C'est donc à bon droit que le premier juge a écarté la règle du plafonnement, et fixé le loyer selon la valeur locative.

Il a déterminé ce loyer en augmentant de 60 % le loyer en cours à la date du renouvellement, soit 2 500 x 60 % = 4 000 euros, pour tenir compte de l'évolution favorable des facteurs externes de commercialité pendant la période écoulée entre 2010 et 2021.

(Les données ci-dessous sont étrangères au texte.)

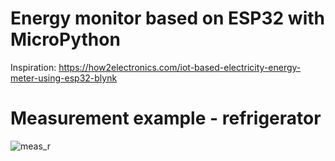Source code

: # Energy monitor based on ESP32 with MicroPython

Inspiration: https://how2electronics.com/iot-based-electricity-energy-meter-using-esp32-blynk

# Measurement example - refrigerator


![meas_r](https://user-images.githubusercontent.com/4918852/149370239-1715769b-5f3f-4965-b143-669749240dba.png)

Les parties ne formulent pas de critique argumentée de cette évaluation, et ne produisent aucun élément de comparaison, tiré de loyers pratiqués dans le voisinage. Le local est situé dans un bâtiment de construction récente, et les parties ne font pas état de particularités, qui favoriserait ou au contraire entraverait son usage, selon la destination prévue au contrat : celle de négoce de produits alimentaires, d'articles de phytothérapie ou d'habillement, et « tout le marché bio ». Les obligations respectives des parties n'ont été modifiées que par l'effet de la loi, ayant transféré les grosses réparations à la charge du bailleur : comme énoncé, cette modification n'a pas eu d'incidence notable sur la valeur locative. Les parties ne donnent pas de description précise du local, dont la surface se compose, selon l'acte de bail, d'un magasin de 500 m² environ et d'un dépôt de 100 m² environ au 8 de la [Adresse 6], d'un emplacement de stationnement d'environ 150 m² à la même adresse, et d'un entrepôt d'environ 350 m² au 6 de la même rue.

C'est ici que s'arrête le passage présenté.